Ambas concepciones tienen sus defensores. La información puede ayudar a apreciar y a entender una obra, o puede distorsionar nuestro aprecio, nuestro disfrute, o nuestro aprendizaje. La lección estética y moral que una obra nos da puede fracasar, o llegarnos con más claridad si no acudimos ante una obra con las manos en los bolsillos.
La descolonización museística no cambia la historia, pero puede ayudarnos a entenderla mejor -para no repetirla. Puede beneficiar la comprensión de la obra y entender el complejo trasfondo que la ha alumbrado, un complejo en el que el sometimiento, el dolor y la rabia han podido estar presente, como posiblemente ha estado rondando en muchas obras desde los albores de la historia. ¿Cuántos muertos carga sobre sus espaldas el Partenón, las tumbas de la primera dinastía China, o las pirámides de Tenochtitlan? Y ¿cuántas esperanzas han despertado o han quebrado?

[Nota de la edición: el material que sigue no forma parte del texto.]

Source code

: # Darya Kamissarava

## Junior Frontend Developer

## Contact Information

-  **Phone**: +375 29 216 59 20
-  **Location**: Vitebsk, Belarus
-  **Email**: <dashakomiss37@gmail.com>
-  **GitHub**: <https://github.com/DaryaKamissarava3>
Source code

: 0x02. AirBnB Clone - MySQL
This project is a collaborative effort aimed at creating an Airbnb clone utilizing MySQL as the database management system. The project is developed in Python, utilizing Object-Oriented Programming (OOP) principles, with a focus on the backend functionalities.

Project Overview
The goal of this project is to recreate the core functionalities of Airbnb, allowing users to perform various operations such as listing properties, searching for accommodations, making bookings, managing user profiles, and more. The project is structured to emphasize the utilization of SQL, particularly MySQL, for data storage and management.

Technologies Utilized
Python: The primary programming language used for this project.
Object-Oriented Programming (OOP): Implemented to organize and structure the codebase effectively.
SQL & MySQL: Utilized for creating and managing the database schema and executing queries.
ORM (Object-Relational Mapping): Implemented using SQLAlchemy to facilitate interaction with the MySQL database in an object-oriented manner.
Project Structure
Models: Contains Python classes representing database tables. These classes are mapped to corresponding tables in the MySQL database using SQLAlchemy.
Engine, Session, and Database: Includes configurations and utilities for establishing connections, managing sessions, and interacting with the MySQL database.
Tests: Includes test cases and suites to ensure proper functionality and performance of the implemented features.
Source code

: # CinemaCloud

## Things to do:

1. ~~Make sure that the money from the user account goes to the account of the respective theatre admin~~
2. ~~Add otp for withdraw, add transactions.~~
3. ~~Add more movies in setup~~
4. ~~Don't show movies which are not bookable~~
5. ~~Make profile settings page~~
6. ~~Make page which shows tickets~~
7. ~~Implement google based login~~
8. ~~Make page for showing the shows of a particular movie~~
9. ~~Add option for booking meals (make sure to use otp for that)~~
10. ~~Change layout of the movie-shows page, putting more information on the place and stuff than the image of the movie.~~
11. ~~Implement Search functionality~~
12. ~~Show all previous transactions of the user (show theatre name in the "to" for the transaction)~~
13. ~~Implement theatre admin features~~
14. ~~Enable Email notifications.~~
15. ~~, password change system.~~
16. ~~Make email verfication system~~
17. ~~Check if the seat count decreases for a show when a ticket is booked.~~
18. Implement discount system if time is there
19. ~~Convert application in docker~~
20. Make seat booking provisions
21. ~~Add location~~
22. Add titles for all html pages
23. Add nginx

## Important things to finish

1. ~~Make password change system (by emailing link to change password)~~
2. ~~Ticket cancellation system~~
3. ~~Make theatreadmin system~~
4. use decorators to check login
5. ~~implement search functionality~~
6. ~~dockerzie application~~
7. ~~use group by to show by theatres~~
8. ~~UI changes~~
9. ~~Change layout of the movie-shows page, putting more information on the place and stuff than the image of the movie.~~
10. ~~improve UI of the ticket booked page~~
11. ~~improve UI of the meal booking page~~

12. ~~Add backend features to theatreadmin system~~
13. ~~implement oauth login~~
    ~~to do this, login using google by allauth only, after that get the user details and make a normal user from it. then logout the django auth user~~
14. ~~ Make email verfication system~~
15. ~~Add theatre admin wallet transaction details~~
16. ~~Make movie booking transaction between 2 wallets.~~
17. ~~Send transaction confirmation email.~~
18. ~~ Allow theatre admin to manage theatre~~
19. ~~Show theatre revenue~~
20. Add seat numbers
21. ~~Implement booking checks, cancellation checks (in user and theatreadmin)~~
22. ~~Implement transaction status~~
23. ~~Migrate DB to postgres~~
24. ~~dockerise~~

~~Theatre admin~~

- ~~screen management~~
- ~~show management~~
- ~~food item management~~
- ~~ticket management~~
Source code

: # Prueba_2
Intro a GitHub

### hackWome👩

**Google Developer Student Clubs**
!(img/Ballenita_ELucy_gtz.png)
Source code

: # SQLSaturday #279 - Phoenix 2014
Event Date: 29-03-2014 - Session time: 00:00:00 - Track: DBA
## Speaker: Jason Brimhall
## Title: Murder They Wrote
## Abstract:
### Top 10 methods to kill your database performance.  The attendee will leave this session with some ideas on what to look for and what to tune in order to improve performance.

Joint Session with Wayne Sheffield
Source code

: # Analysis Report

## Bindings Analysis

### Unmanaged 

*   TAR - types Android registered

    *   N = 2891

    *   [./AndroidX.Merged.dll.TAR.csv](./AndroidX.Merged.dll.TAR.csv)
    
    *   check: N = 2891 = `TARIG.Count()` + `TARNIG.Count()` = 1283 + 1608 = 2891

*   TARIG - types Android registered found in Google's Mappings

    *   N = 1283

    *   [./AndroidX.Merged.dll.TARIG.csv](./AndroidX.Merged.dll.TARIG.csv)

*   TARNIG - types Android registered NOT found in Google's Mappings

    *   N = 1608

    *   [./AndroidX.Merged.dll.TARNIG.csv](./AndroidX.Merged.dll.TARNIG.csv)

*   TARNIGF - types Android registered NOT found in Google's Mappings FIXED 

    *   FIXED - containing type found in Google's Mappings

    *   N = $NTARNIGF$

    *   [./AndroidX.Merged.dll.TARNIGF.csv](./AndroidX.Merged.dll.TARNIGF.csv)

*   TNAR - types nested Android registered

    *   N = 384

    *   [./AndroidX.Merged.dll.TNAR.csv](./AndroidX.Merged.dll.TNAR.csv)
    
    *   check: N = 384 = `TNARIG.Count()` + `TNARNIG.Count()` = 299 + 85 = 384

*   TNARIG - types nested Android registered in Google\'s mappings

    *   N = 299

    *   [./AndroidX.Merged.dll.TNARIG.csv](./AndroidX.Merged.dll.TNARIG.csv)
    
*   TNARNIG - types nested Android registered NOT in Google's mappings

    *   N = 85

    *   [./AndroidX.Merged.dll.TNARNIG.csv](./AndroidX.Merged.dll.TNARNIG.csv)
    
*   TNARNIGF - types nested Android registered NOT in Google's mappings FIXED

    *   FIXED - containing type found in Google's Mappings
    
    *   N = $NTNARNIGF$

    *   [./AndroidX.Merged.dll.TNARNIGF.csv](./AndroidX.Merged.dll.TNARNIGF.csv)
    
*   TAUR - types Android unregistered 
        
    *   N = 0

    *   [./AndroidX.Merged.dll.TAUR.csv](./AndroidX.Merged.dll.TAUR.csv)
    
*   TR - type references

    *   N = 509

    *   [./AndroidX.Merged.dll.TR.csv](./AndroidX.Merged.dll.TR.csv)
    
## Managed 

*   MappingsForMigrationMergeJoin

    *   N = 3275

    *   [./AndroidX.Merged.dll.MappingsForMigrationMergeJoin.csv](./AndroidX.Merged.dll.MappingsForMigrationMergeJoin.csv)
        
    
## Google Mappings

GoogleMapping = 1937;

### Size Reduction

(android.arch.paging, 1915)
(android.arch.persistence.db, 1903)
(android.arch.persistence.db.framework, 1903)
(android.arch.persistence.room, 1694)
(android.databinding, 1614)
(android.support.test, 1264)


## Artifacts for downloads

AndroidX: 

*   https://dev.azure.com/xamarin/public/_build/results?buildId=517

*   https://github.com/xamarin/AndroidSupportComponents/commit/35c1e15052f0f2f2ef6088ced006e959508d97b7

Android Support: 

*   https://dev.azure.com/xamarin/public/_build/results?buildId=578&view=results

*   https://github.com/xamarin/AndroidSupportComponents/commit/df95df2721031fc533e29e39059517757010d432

Las obras de arte pueden poner buena cara al mal tiempo. Saberlo no impedirá que esta fenómeno se haya dado y pueda volverse a dar. Pero nos ayudará quizá a entender que la obra de arte es una creación humana y, por tanto, una creación en la que se mezcla la ilusión y la mezquindad, el desprendimiento y la imposición; la muerte incluso.

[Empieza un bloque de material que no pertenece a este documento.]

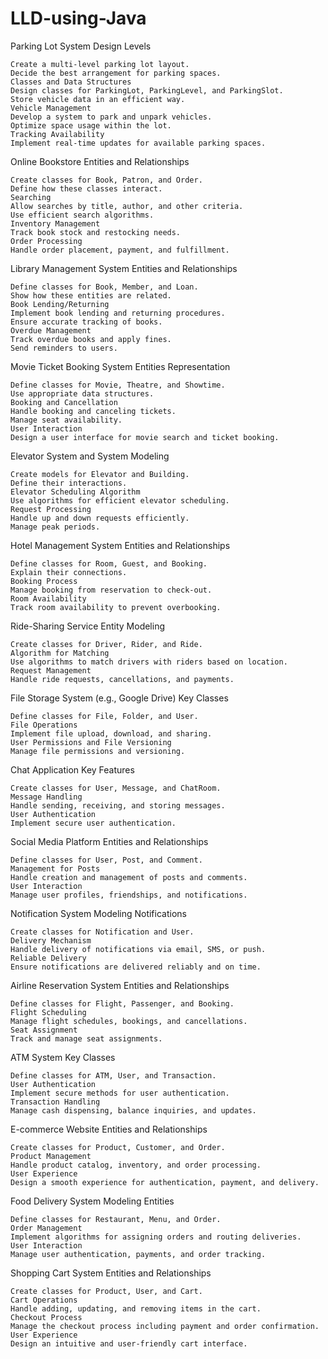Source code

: # LLD-using-Java

Parking Lot System Design Levels

    Create a multi-level parking lot layout.
    Decide the best arrangement for parking spaces.
    Classes and Data Structures
    Design classes for ParkingLot, ParkingLevel, and ParkingSlot.
    Store vehicle data in an efficient way.
    Vehicle Management
    Develop a system to park and unpark vehicles.
    Optimize space usage within the lot.
    Tracking Availability
    Implement real-time updates for available parking spaces.
Online Bookstore Entities and Relationships

    Create classes for Book, Patron, and Order.
    Define how these classes interact.
    Searching
    Allow searches by title, author, and other criteria.
    Use efficient search algorithms.
    Inventory Management
    Track book stock and restocking needs.
    Order Processing
    Handle order placement, payment, and fulfillment.
Library Management System Entities and Relationships

    Define classes for Book, Member, and Loan.
    Show how these entities are related.
    Book Lending/Returning
    Implement book lending and returning procedures.
    Ensure accurate tracking of books.
    Overdue Management
    Track overdue books and apply fines.
    Send reminders to users.
Movie Ticket Booking System Entities Representation

    Define classes for Movie, Theatre, and Showtime.
    Use appropriate data structures.
    Booking and Cancellation
    Handle booking and canceling tickets.
    Manage seat availability.
    User Interaction
    Design a user interface for movie search and ticket booking. 
Elevator System and System Modeling

    Create models for Elevator and Building.
    Define their interactions.
    Elevator Scheduling Algorithm
    Use algorithms for efficient elevator scheduling.
    Request Processing
    Handle up and down requests efficiently.
    Manage peak periods.
Hotel Management System
   Entities and Relationships

    Define classes for Room, Guest, and Booking.
    Explain their connections.
    Booking Process
    Manage booking from reservation to check-out.
    Room Availability
    Track room availability to prevent overbooking.
Ride-Sharing Service Entity Modeling

    Create classes for Driver, Rider, and Ride.
    Algorithm for Matching
    Use algorithms to match drivers with riders based on location.
    Request Management
    Handle ride requests, cancellations, and payments.
File Storage System (e.g., Google Drive)
   Key Classes

    Define classes for File, Folder, and User.
    File Operations
    Implement file upload, download, and sharing.
    User Permissions and File Versioning
    Manage file permissions and versioning.
Chat Application
   Key Features

    Create classes for User, Message, and ChatRoom.
    Message Handling
    Handle sending, receiving, and storing messages.
    User Authentication
    Implement secure user authentication.
Social Media Platform
    Entities and Relationships

    Define classes for User, Post, and Comment.
    Management for Posts
    Handle creation and management of posts and comments.
    User Interaction
    Manage user profiles, friendships, and notifications.
Notification System
    Modeling Notifications

    Create classes for Notification and User.
    Delivery Mechanism
    Handle delivery of notifications via email, SMS, or push.
    Reliable Delivery
    Ensure notifications are delivered reliably and on time.
Airline Reservation System
    Entities and Relationships

    Define classes for Flight, Passenger, and Booking.
    Flight Scheduling
    Manage flight schedules, bookings, and cancellations.
    Seat Assignment
    Track and manage seat assignments.
ATM System
    Key Classes

    Define classes for ATM, User, and Transaction.
    User Authentication
    Implement secure methods for user authentication.
    Transaction Handling
    Manage cash dispensing, balance inquiries, and updates.
E-commerce Website
    Entities and Relationships

    Create classes for Product, Customer, and Order.
    Product Management
    Handle product catalog, inventory, and order processing.
    User Experience
    Design a smooth experience for authentication, payment, and delivery.
Food Delivery System
    Modeling Entities

    Define classes for Restaurant, Menu, and Order.
    Order Management
    Implement algorithms for assigning orders and routing deliveries.
    User Interaction
    Manage user authentication, payments, and order tracking.
Shopping Cart System
    Entities and Relationships

    Create classes for Product, User, and Cart.
    Cart Operations
    Handle adding, updating, and removing items in the cart.
    Checkout Process
    Manage the checkout process including payment and order confirmation.
    User Experience
    Design an intuitive and user-friendly cart interface.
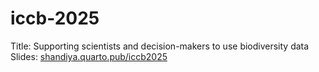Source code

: # iccb-2025

Title: Supporting scientists and decision-makers to use biodiversity data  
Slides: [shandiya.quarto.pub/iccb2025](https://shandiya.quarto.pub/iccb2025)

La creación blanca, sin vergüenzas, es angelical: no es humana. Saberlo no implica aceptarlo. No cabe justificación alguna. Solo tratar por todos los medios de reparar al momento el daño, quizá inevitable, cometido, una reparación que no es un blanqueo sino un reconocimiento -sin aspavientos, resentimientos, dedos acusadores, ni golpes en el pecho, para aliviar la conciencia- que cualquier acción creativa es violenta -y necesaria, y posiblemente imposible de liberar de la violencia.